[Data shown — start]
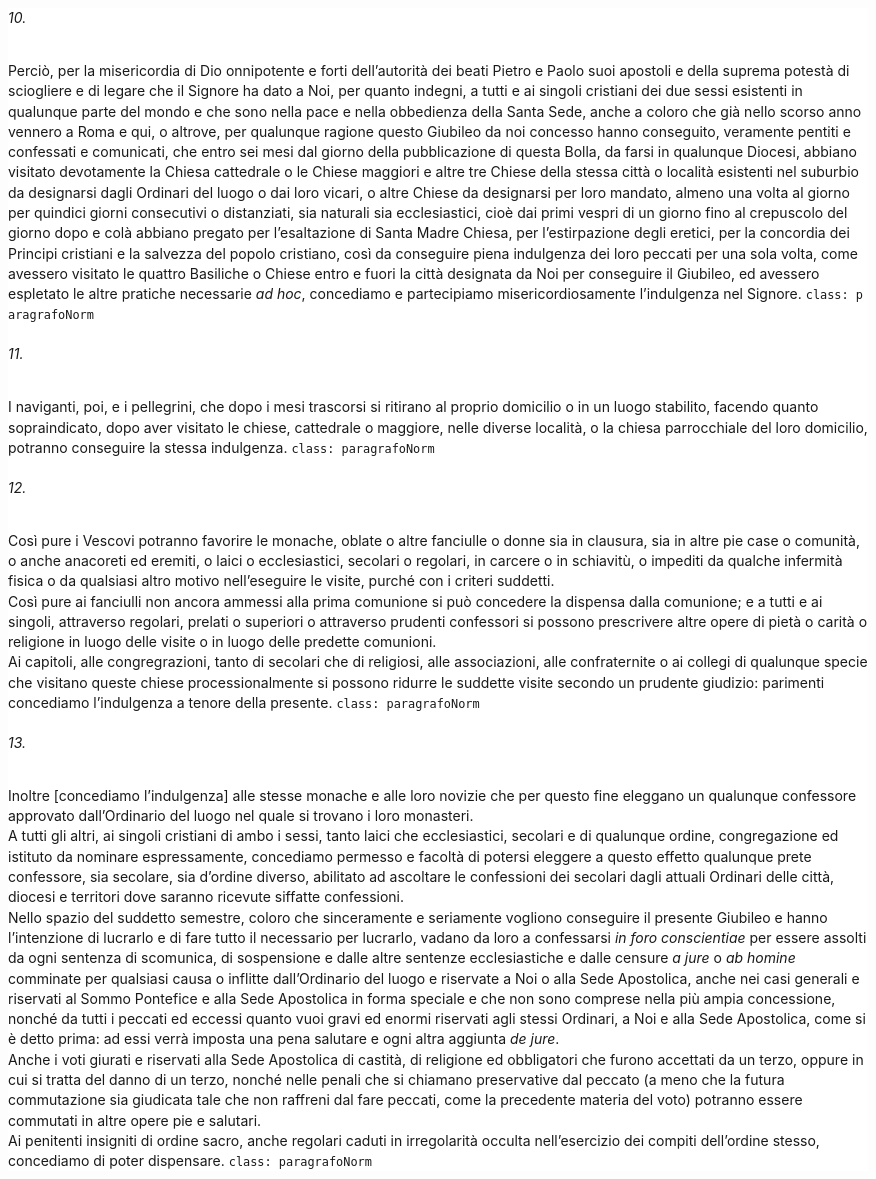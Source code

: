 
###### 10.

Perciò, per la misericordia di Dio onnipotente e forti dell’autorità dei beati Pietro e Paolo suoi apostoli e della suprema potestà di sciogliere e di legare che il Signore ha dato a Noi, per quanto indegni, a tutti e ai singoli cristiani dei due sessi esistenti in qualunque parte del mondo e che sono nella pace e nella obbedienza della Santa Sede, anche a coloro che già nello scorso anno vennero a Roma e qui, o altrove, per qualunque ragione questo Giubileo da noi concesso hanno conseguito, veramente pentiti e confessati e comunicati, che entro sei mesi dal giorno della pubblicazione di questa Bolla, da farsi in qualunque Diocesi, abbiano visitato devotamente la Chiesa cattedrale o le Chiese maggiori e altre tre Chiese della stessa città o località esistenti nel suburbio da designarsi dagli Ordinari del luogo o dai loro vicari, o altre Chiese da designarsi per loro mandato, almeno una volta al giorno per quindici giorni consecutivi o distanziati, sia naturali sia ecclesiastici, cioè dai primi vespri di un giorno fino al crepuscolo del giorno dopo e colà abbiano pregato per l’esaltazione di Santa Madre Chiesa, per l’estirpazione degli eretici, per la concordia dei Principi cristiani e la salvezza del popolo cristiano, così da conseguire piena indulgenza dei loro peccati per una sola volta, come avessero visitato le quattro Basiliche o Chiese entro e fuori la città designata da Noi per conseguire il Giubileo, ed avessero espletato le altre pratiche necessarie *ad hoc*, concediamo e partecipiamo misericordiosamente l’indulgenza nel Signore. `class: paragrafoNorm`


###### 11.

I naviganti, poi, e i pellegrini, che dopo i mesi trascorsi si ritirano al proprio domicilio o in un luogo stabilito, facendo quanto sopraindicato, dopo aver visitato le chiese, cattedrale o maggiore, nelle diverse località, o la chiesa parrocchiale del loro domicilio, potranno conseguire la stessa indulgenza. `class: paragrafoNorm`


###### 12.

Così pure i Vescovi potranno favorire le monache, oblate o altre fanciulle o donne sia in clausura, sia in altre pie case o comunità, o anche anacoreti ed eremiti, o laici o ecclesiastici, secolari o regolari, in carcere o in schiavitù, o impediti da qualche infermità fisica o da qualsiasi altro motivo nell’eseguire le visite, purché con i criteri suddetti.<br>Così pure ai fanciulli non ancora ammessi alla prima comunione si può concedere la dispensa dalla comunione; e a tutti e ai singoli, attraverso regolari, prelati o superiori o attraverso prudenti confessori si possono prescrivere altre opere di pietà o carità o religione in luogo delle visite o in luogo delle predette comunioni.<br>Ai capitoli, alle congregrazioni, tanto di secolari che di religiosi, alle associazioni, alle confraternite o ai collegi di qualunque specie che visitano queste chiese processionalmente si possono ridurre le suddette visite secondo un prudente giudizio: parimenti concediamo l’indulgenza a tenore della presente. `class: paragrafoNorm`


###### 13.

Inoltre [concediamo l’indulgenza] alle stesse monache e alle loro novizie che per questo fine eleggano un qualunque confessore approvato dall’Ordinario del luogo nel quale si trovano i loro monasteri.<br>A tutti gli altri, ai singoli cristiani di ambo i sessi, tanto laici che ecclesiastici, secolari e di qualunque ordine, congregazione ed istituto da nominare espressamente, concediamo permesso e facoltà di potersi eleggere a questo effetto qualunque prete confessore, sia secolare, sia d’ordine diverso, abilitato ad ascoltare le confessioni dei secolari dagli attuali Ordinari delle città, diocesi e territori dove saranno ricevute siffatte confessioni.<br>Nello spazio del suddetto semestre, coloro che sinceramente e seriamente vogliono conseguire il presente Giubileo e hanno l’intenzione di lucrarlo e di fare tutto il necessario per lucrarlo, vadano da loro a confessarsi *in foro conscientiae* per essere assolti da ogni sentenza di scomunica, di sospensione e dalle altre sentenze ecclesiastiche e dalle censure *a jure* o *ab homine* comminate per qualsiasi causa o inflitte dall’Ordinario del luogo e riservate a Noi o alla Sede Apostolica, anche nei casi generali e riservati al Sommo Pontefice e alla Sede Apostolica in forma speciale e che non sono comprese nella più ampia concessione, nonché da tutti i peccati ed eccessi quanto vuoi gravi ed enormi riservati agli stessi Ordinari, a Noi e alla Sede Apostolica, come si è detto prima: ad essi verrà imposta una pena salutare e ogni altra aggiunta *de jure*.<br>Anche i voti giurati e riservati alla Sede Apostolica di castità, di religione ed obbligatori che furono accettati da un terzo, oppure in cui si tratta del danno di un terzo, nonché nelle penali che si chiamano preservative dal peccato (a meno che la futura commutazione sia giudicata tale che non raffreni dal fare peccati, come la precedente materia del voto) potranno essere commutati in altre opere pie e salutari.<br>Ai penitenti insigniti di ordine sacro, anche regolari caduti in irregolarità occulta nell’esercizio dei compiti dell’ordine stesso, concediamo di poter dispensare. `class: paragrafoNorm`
[Data shown — finish]
_Assignment_
Above are records with pictures; repeat the records exactly and leave the pictures out.

_Solution_
Source code

: 
###### 10.

Perciò, per la misericordia di Dio onnipotente e forti dell’autorità dei beati Pietro e Paolo suoi apostoli e della suprema potestà di sciogliere e di legare che il Signore ha dato a Noi, per quanto indegni, a tutti e ai singoli cristiani dei due sessi esistenti in qualunque parte del mondo e che sono nella pace e nella obbedienza della Santa Sede, anche a coloro che già nello scorso anno vennero a Roma e qui, o altrove, per qualunque ragione questo Giubileo da noi concesso hanno conseguito, veramente pentiti e confessati e comunicati, che entro sei mesi dal giorno della pubblicazione di questa Bolla, da farsi in qualunque Diocesi, abbiano visitato devotamente la Chiesa cattedrale o le Chiese maggiori e altre tre Chiese della stessa città o località esistenti nel suburbio da designarsi dagli Ordinari del luogo o dai loro vicari, o altre Chiese da designarsi per loro mandato, almeno una volta al giorno per quindici giorni consecutivi o distanziati, sia naturali sia ecclesiastici, cioè dai primi vespri di un giorno fino al crepuscolo del giorno dopo e colà abbiano pregato per l’esaltazione di Santa Madre Chiesa, per l’estirpazione degli eretici, per la concordia dei Principi cristiani e la salvezza del popolo cristiano, così da conseguire piena indulgenza dei loro peccati per una sola volta, come avessero visitato le quattro Basiliche o Chiese entro e fuori la città designata da Noi per conseguire il Giubileo, ed avessero espletato le altre pratiche necessarie *ad hoc*, concediamo e partecipiamo misericordiosamente l’indulgenza nel Signore. `class: paragrafoNorm`


###### 11.

I naviganti, poi, e i pellegrini, che dopo i mesi trascorsi si ritirano al proprio domicilio o in un luogo stabilito, facendo quanto sopraindicato, dopo aver visitato le chiese, cattedrale o maggiore, nelle diverse località, o la chiesa parrocchiale del loro domicilio, potranno conseguire la stessa indulgenza. `class: paragrafoNorm`


###### 12.

Così pure i Vescovi potranno favorire le monache, oblate o altre fanciulle o donne sia in clausura, sia in altre pie case o comunità, o anche anacoreti ed eremiti, o laici o ecclesiastici, secolari o regolari, in carcere o in schiavitù, o impediti da qualche infermità fisica o da qualsiasi altro motivo nell’eseguire le visite, purché con i criteri suddetti.<br>Così pure ai fanciulli non ancora ammessi alla prima comunione si può concedere la dispensa dalla comunione; e a tutti e ai singoli, attraverso regolari, prelati o superiori o attraverso prudenti confessori si possono prescrivere altre opere di pietà o carità o religione in luogo delle visite o in luogo delle predette comunioni.<br>Ai capitoli, alle congregrazioni, tanto di secolari che di religiosi, alle associazioni, alle confraternite o ai collegi di qualunque specie che visitano queste chiese processionalmente si possono ridurre le suddette visite secondo un prudente giudizio: parimenti concediamo l’indulgenza a tenore della presente. `class: paragrafoNorm`


###### 13.

Inoltre [concediamo l’indulgenza] alle stesse monache e alle loro novizie che per questo fine eleggano un qualunque confessore approvato dall’Ordinario del luogo nel quale si trovano i loro monasteri.<br>A tutti gli altri, ai singoli cristiani di ambo i sessi, tanto laici che ecclesiastici, secolari e di qualunque ordine, congregazione ed istituto da nominare espressamente, concediamo permesso e facoltà di potersi eleggere a questo effetto qualunque prete confessore, sia secolare, sia d’ordine diverso, abilitato ad ascoltare le confessioni dei secolari dagli attuali Ordinari delle città, diocesi e territori dove saranno ricevute siffatte confessioni.<br>Nello spazio del suddetto semestre, coloro che sinceramente e seriamente vogliono conseguire il presente Giubileo e hanno l’intenzione di lucrarlo e di fare tutto il necessario per lucrarlo, vadano da loro a confessarsi *in foro conscientiae* per essere assolti da ogni sentenza di scomunica, di sospensione e dalle altre sentenze ecclesiastiche e dalle censure *a jure* o *ab homine* comminate per qualsiasi causa o inflitte dall’Ordinario del luogo e riservate a Noi o alla Sede Apostolica, anche nei casi generali e riservati al Sommo Pontefice e alla Sede Apostolica in forma speciale e che non sono comprese nella più ampia concessione, nonché da tutti i peccati ed eccessi quanto vuoi gravi ed enormi riservati agli stessi Ordinari, a Noi e alla Sede Apostolica, come si è detto prima: ad essi verrà imposta una pena salutare e ogni altra aggiunta *de jure*.<br>Anche i voti giurati e riservati alla Sede Apostolica di castità, di religione ed obbligatori che furono accettati da un terzo, oppure in cui si tratta del danno di un terzo, nonché nelle penali che si chiamano preservative dal peccato (a meno che la futura commutazione sia giudicata tale che non raffreni dal fare peccati, come la precedente materia del voto) potranno essere commutati in altre opere pie e salutari.<br>Ai penitenti insigniti di ordine sacro, anche regolari caduti in irregolarità occulta nell’esercizio dei compiti dell’ordine stesso, concediamo di poter dispensare. `class: paragrafoNorm`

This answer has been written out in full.